--- Exercise ---
Would you repeat every entry below word for word but drop the images?

(Dataset entries)
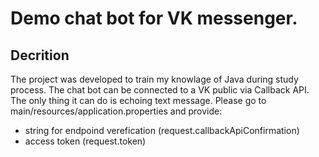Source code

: # Demo chat bot for VK messenger. 
## Decrition 
The project was developed to train my knowlage of Java during study process. 
The chat bot can be connected to a VK public via Callback API. The only thing it can do is echoing text message. 
Please go to main/resources/application.properties and provide: 
 - string for endpoind verefication (request.callbackApiConfirmation)
 - access token (request.token)
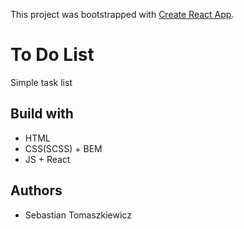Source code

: This project was bootstrapped with [Create React App](https://github.com/facebook/create-react-app).

# To Do List

Simple task list

## Build with

* HTML
* CSS(SCSS) + BEM
* JS + React

## Authors

* Sebastian Tomaszkiewicz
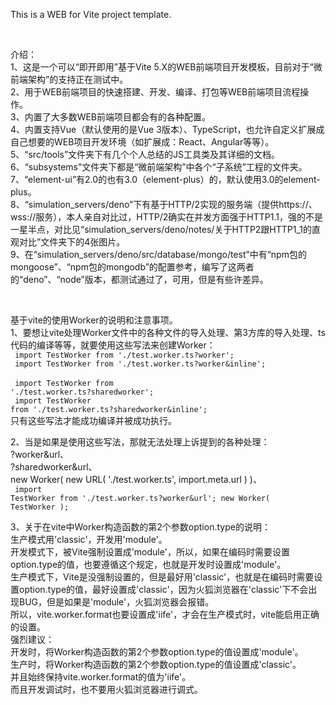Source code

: This is a WEB for Vite project template.<br />

<br />

介绍：<br />
1、这是一个可以“即开即用”基于Vite 5.X的WEB前端项目开发模板，目前对于“微前端架构”的支持正在测试中。<br />
2、用于WEB前端项目的快速搭建、开发、编译、打包等WEB前端项目流程操作。<br />
3、内置了大多数WEB前端项目都会有的各种配置。<br />
4、内置支持Vue（默认使用的是Vue 3版本）、TypeScript，也允许自定义扩展成自己想要的WEB项目开发环境（如扩展成：React、Angular等等）。<br />
5、“src/tools”文件夹下有几个个人总结的JS工具类及其详细的文档。<br />
6、“subsystems”文件夹下都是“微前端架构”中各个“子系统”工程的文件夹。<br />
7、“element-ui”有2.0的也有3.0（element-plus）的，默认使用3.0的element-plus。<br />
8、“simulation_servers/deno”下有基于HTTP/2实现的服务端（提供https://、wss://服务），本人亲自对比过，HTTP/2确实在并发方面强于HTTP1.1，强的不是一星半点，对比见“simulation_servers/deno/notes/关于HTTP2跟HTTP1_1的直观对比”文件夹下的4张图片。<br />
9、在“simulation_servers/deno/src/database/mongo/test”中有“npm包的mongoose”、“npm包的mongodb”的配置参考，编写了这两者的“deno”、“node”版本，都测试通过了，可用，但是有些许差异。<br />

<br />

基于vite的使用Worker的说明和注意事项。<br />
1、要想让vite处理Worker文件中的各种文件的导入处理、第3方库的导入处理、ts代码的编译等等，就要使用这些写法来创建Worker：<br />
<code>
import TestWorker from './test.worker.ts?worker';
</code>
<br />
<code>
import TestWorker from './test.worker.ts?worker&inline';
</code>
<br />
<code>
import TestWorker from './test.worker.ts?sharedworker';
</code>
<br />
<code>
import TestWorker from './test.worker.ts?sharedworker&inline';
</code>
<br />
只有这些写法才能成功编译并被成功执行。<br />

2、当是如果是使用这些写法，那就无法处理上诉提到的各种处理：<br />
?worker&url、<br />
?sharedworker&url、<br />
new Worker( new URL( './test.worker.ts', import.meta.url ) )、<br />
<code>
import TestWorker from './test.worker.ts?worker&url';
new Worker( TestWorker );
</code>

3、关于在vite中Worker构造函数的第2个参数option.type的说明：<br />
生产模式用'classic'，开发用'module'。<br />
开发模式下，被Vite强制设置成'module'，所以，如果在编码时需要设置option.type的值，也要遵循这个规定，也就是开发时设置成'module'。<br />
生产模式下，Vite是没强制设置的，但是最好用'classic'，也就是在编码时需要设置option.type的值，最好设置成'classic'，因为火狐浏览器在'classic'下不会出现BUG，但是如果是'module'，火狐浏览器会报错。<br />
所以，vite.worker.format也要设置成'iife'，才会在生产模式时，vite能启用正确的设置。<br />
强烈建议：<br />
开发时，将Worker构造函数的第2个参数option.type的值设置成'module'。<br />
生产时，将Worker构造函数的第2个参数option.type的值设置成'classic'。<br />
并且始终保持vite.worker.format的值为'iife'。<br />
而且开发调试时，也不要用火狐浏览器进行调式。<br />
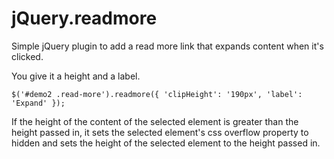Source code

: jQuery.readmore
===============

Simple jQuery plugin to add a read more link that expands content when it's clicked.

You give it a height and a label.

    $('#demo2 .read-more').readmore({ 'clipHeight': '190px', 'label': 'Expand' });

If the height of the content of the selected element is greater than the height passed in, it sets the selected element's css overflow property to hidden and sets the height of the selected element to the height passed in.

--- Exercise answer ---
Source code

: # Demo chat bot for VK messenger. 
## Decrition 
The project was developed to train my knowlage of Java during study process. 
The chat bot can be connected to a VK public via Callback API. The only thing it can do is echoing text message. 
Please go to main/resources/application.properties and provide: 
 - string for endpoind verefication (request.callbackApiConfirmation)
 - access token (request.token)
Source code

: This project was bootstrapped with [Create React App](https://github.com/facebook/create-react-app).

# To Do List

Simple task list

## Build with

* HTML
* CSS(SCSS) + BEM
* JS + React

## Authors

* Sebastian Tomaszkiewicz
Source code

: This is a WEB for Vite project template.<br />

<br />

介绍：<br />
1、这是一个可以“即开即用”基于Vite 5.X的WEB前端项目开发模板，目前对于“微前端架构”的支持正在测试中。<br />
2、用于WEB前端项目的快速搭建、开发、编译、打包等WEB前端项目流程操作。<br />
3、内置了大多数WEB前端项目都会有的各种配置。<br />
4、内置支持Vue（默认使用的是Vue 3版本）、TypeScript，也允许自定义扩展成自己想要的WEB项目开发环境（如扩展成：React、Angular等等）。<br />
5、“src/tools”文件夹下有几个个人总结的JS工具类及其详细的文档。<br />
6、“subsystems”文件夹下都是“微前端架构”中各个“子系统”工程的文件夹。<br />
7、“element-ui”有2.0的也有3.0（element-plus）的，默认使用3.0的element-plus。<br />
8、“simulation_servers/deno”下有基于HTTP/2实现的服务端（提供https://、wss://服务），本人亲自对比过，HTTP/2确实在并发方面强于HTTP1.1，强的不是一星半点，对比见“simulation_servers/deno/notes/关于HTTP2跟HTTP1_1的直观对比”文件夹下的4张图片。<br />
9、在“simulation_servers/deno/src/database/mongo/test”中有“npm包的mongoose”、“npm包的mongodb”的配置参考，编写了这两者的“deno”、“node”版本，都测试通过了，可用，但是有些许差异。<br />

<br />

基于vite的使用Worker的说明和注意事项。<br />
1、要想让vite处理Worker文件中的各种文件的导入处理、第3方库的导入处理、ts代码的编译等等，就要使用这些写法来创建Worker：<br />
<code>
import TestWorker from './test.worker.ts?worker';
</code>
<br />
<code>
import TestWorker from './test.worker.ts?worker&inline';
</code>
<br />
<code>
import TestWorker from './test.worker.ts?sharedworker';
</code>
<br />
<code>
import TestWorker from './test.worker.ts?sharedworker&inline';
</code>
<br />
只有这些写法才能成功编译并被成功执行。<br />

2、当是如果是使用这些写法，那就无法处理上诉提到的各种处理：<br />
?worker&url、<br />
?sharedworker&url、<br />
new Worker( new URL( './test.worker.ts', import.meta.url ) )、<br />
<code>
import TestWorker from './test.worker.ts?worker&url';
new Worker( TestWorker );
</code>

3、关于在vite中Worker构造函数的第2个参数option.type的说明：<br />
生产模式用'classic'，开发用'module'。<br />
开发模式下，被Vite强制设置成'module'，所以，如果在编码时需要设置option.type的值，也要遵循这个规定，也就是开发时设置成'module'。<br />
生产模式下，Vite是没强制设置的，但是最好用'classic'，也就是在编码时需要设置option.type的值，最好设置成'classic'，因为火狐浏览器在'classic'下不会出现BUG，但是如果是'module'，火狐浏览器会报错。<br />
所以，vite.worker.format也要设置成'iife'，才会在生产模式时，vite能启用正确的设置。<br />
强烈建议：<br />
开发时，将Worker构造函数的第2个参数option.type的值设置成'module'。<br />
生产时，将Worker构造函数的第2个参数option.type的值设置成'classic'。<br />
并且始终保持vite.worker.format的值为'iife'。<br />
而且开发调试时，也不要用火狐浏览器进行调式。<br />
Source code

: jQuery.readmore
===============

Simple jQuery plugin to add a read more link that expands content when it's clicked.

You give it a height and a label.

    $('#demo2 .read-more').readmore({ 'clipHeight': '190px', 'label': 'Expand' });

If the height of the content of the selected element is greater than the height passed in, it sets the selected element's css overflow property to hidden and sets the height of the selected element to the height passed in.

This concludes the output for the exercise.